Yarı iletkenlerde ise Huawei gibi şirketler, yerli çip tasarımlarını geliştirme çabalarını hızlandırdı. SMIC (Semiconductor Manufacturing International Corporation), ileri seviye çip üretiminde kendi üretim süreçlerini kullanarak önemli ilerlemeler kaydetti; bu, en gelişmiş EUV (Aşırı Ultraviyole Litografi) ekipmanına sınırlı erişime rağmen gerçekleşti.

Çin’in 5G teknolojisindeki liderliği, ülkenin artan teknolojik öz yeterliliğini ve güçlü yenilik kapasitesini gösteriyor. Örneğin, Huawei dünya çapındaki 5G patentlerinin yüzde 20’sinden fazlasına sahip ve bu, küresel 5G standartlarının şekillenmesinde belirleyici bir rol oynuyor. Ülke, 2025 Eylül ayı sonu itibarıyla 4,71 milyon 5G baz istasyonu ile dünyanın en büyük 5G ağını kurmuş durumda.

Yüksek hızlı tren (HSR) teknolojisinde de bir zamanlar yabancı sistemlere bağımlı olan Çin, bugün dünyanın en geniş HSR ağını işletiyor: 48.000 kilometrelik hat, küresel toplamın yüzde 70’inden fazlasına denk geliyor. Çin’in trenleri saatte 350 km hıza ulaşabiliyor.
Ayrıca, Beidou ve 5G destekli CTCS-3+ATO tren kontrol sistemi gibi kritik teknolojiler geliştirerek hat kapasitesini yüzde 30 artırdı. Bu ilerlemeler, Çin’in yüksek hızlı tren teknolojisini ihraç etmesini ve 40’tan fazla ülke ve bölgeyle ortaklık kurmasını sağladı.

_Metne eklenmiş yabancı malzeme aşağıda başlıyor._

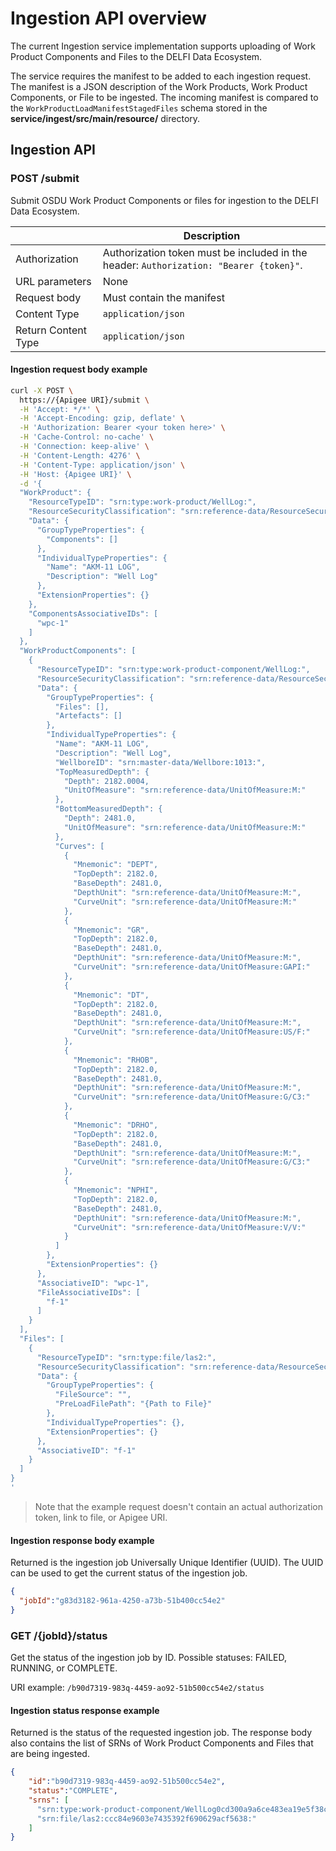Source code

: # Ingestion API overview

The current Ingestion service implementation supports uploading of Work Product Components and Files to the DELFI Data
Ecosystem.

The service requires the manifest to be added to each ingestion request. The manifest is a JSON description of the Work 
Products, Work Product Components, or File to be ingested. The incoming manifest is compared to the 
`WorkProductLoadManifestStagedFiles` schema stored in the **service/ingest/src/main/resource/** directory.

## Ingestion API

### POST /submit

Submit OSDU Work Product Components or files for ingestion to the DELFI Data Ecosystem.

|                     | Description                                                                            |
| ------------------- | -------------------------------------------------------------------------------------- |
| Authorization       | Authorization token must be included in the header: `Authorization: "Bearer {token}"`. | 
| URL parameters      | None                                                                                   |
| Request body        | Must contain the manifest                                                              |
| Content Type        | `application/json`                                                                     |
| Return Content Type | `application/json`                                                                     |

#### Ingestion request body example

```sh
curl -X POST \
  https://{Apigee URI}/submit \
  -H 'Accept: */*' \
  -H 'Accept-Encoding: gzip, deflate' \
  -H 'Authorization: Bearer <your token here>' \
  -H 'Cache-Control: no-cache' \
  -H 'Connection: keep-alive' \
  -H 'Content-Length: 4276' \
  -H 'Content-Type: application/json' \
  -H 'Host: {Apigee URI}' \
  -d '{
  "WorkProduct": {
    "ResourceTypeID": "srn:type:work-product/WellLog:",
    "ResourceSecurityClassification": "srn:reference-data/ResourceSecurityClassification:RESTRICTED:",
    "Data": {
      "GroupTypeProperties": {
        "Components": []
      },
      "IndividualTypeProperties": {
        "Name": "AKM-11 LOG",
        "Description": "Well Log"
      },
      "ExtensionProperties": {}
    },
    "ComponentsAssociativeIDs": [
      "wpc-1"
    ]
  },
  "WorkProductComponents": [
    {
      "ResourceTypeID": "srn:type:work-product-component/WellLog:",
      "ResourceSecurityClassification": "srn:reference-data/ResourceSecurityClassification:RESTRICTED:",
      "Data": {
        "GroupTypeProperties": {
          "Files": [],
          "Artefacts": []
        },
        "IndividualTypeProperties": {
          "Name": "AKM-11 LOG",
          "Description": "Well Log",
          "WellboreID": "srn:master-data/Wellbore:1013:",
          "TopMeasuredDepth": {
            "Depth": 2182.0004,
            "UnitOfMeasure": "srn:reference-data/UnitOfMeasure:M:"
          },
          "BottomMeasuredDepth": {
            "Depth": 2481.0,
            "UnitOfMeasure": "srn:reference-data/UnitOfMeasure:M:"
          },
          "Curves": [
            {
              "Mnemonic": "DEPT",
              "TopDepth": 2182.0,
              "BaseDepth": 2481.0,
              "DepthUnit": "srn:reference-data/UnitOfMeasure:M:",
              "CurveUnit": "srn:reference-data/UnitOfMeasure:M:"
            },
            {
              "Mnemonic": "GR",
              "TopDepth": 2182.0,
              "BaseDepth": 2481.0,
              "DepthUnit": "srn:reference-data/UnitOfMeasure:M:",
              "CurveUnit": "srn:reference-data/UnitOfMeasure:GAPI:"
            },
            {
              "Mnemonic": "DT",
              "TopDepth": 2182.0,
              "BaseDepth": 2481.0,
              "DepthUnit": "srn:reference-data/UnitOfMeasure:M:",
              "CurveUnit": "srn:reference-data/UnitOfMeasure:US/F:"
            },
            {
              "Mnemonic": "RHOB",
              "TopDepth": 2182.0,
              "BaseDepth": 2481.0,
              "DepthUnit": "srn:reference-data/UnitOfMeasure:M:",
              "CurveUnit": "srn:reference-data/UnitOfMeasure:G/C3:"
            },
            {
              "Mnemonic": "DRHO",
              "TopDepth": 2182.0,
              "BaseDepth": 2481.0,
              "DepthUnit": "srn:reference-data/UnitOfMeasure:M:",
              "CurveUnit": "srn:reference-data/UnitOfMeasure:G/C3:"
            },
            {
              "Mnemonic": "NPHI",
              "TopDepth": 2182.0,
              "BaseDepth": 2481.0,
              "DepthUnit": "srn:reference-data/UnitOfMeasure:M:",
              "CurveUnit": "srn:reference-data/UnitOfMeasure:V/V:"
            }
          ]
        },
        "ExtensionProperties": {}
      },
      "AssociativeID": "wpc-1",
      "FileAssociativeIDs": [
        "f-1"
      ]
    }
  ],
  "Files": [
    {
      "ResourceTypeID": "srn:type:file/las2:",
      "ResourceSecurityClassification": "srn:reference-data/ResourceSecurityClassification:RESTRICTED:",
      "Data": {
        "GroupTypeProperties": {
          "FileSource": "",
          "PreLoadFilePath": "{Path to File}"
        },
        "IndividualTypeProperties": {},
        "ExtensionProperties": {}
      },
      "AssociativeID": "f-1"
    }
  ]
}
'
```

> Note that the example request doesn't contain an actual authorization token, link to file, or Apigee URI.

#### Ingestion response body example

Returned is the ingestion job Universally Unique Identifier (UUID). The UUID can be used to get the current status of
the ingestion job.
 
```json
{
  "jobId":"g83d3182-961a-4250-a73b-51b400cc54e2"
}
```

### GET /{jobId}/status 

Get the status of the ingestion job by ID. Possible statuses: FAILED, RUNNING, or COMPLETE.

URI example: `/b90d7319-983q-4459-ao92-51b500cc54e2/status`

#### Ingestion status response example

Returned is the status of the requested ingestion job. The response body also contains the list of SRNs of Work Product 
Components and Files that are being ingested.

```json
{
    "id":"b90d7319-983q-4459-ao92-51b500cc54e2",
    "status":"COMPLETE",
    "srns": [
      "srn:type:work-product-component/WellLog0cd300a9a6ce483ea19e5f38ca97c199:",
      "srn:file/las2:ccc84e9603e7435392f690629acf5638:"
    ]
}
```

Beidou Uydu Navigasyon Sistemi (BDS) de Çin’in teknolojik öz yeterliliğinin çarpıcı bir örneğidir. ABD’nin GPS sistemine yıllarca bağımlı kaldıktan sonra Çin, 2020’de Beidou-3 ağının küresel konuşlandırmasını tamamladı ve bağımsız bir uydu navigasyon altyapısı kurdu.
BDS artık 140’tan fazla ülke ve bölgede hizmet veren dört büyük küresel navigasyon sağlayıcısından biridir. Benzersiz kısa mesaj iletişim hizmeti, özellikle deprem kurtarma operasyonları gibi acil durumlarda paha biçilmez hale geldi.

15. BEŞ YILLIK PLAN ÇİN’İN TEKNOLOJİK YENİLİĞİNİ DAHA DA YÖNLENDİRDİ

Yakın zamanda yayımlanan 15. Beş Yıllık Plan (2026–2030) ile Çin, “yüksek düzeyde bilim ve teknoloji öz yeterliliğini” ulusal stratejinin merkezine yerleştirdi. Bu hedef, Ar-Geharcamalarındaki istikrarlı artışla destekleniyor: 2024’te Çin’in Ar-Ge harcamaları 3,6 trilyon yuanı (yaklaşık 506 milyar dolar) aştı.
2021–2024 yılları arasında Ar-Ge harcamaları ortalama yıllık yüzde 10,5 oranında büyüyerek büyük ekonomiler arasında en yüksek oranlardan birine ulaştı ve Çin’i dünyanın ikinci büyük Ar-Ge yatırımcısı konumuna getirdi.

Bu çaba, ileri üretim, kuantum teknolojisi, biyoteknoloji ve bedensel yapay zekâ (embodiedAI) gibi kritik alanlarda atılımları önceliklendiren “ulusal yenilik sistemi” aracılığıyla stratejik olarak yönlendiriliyor.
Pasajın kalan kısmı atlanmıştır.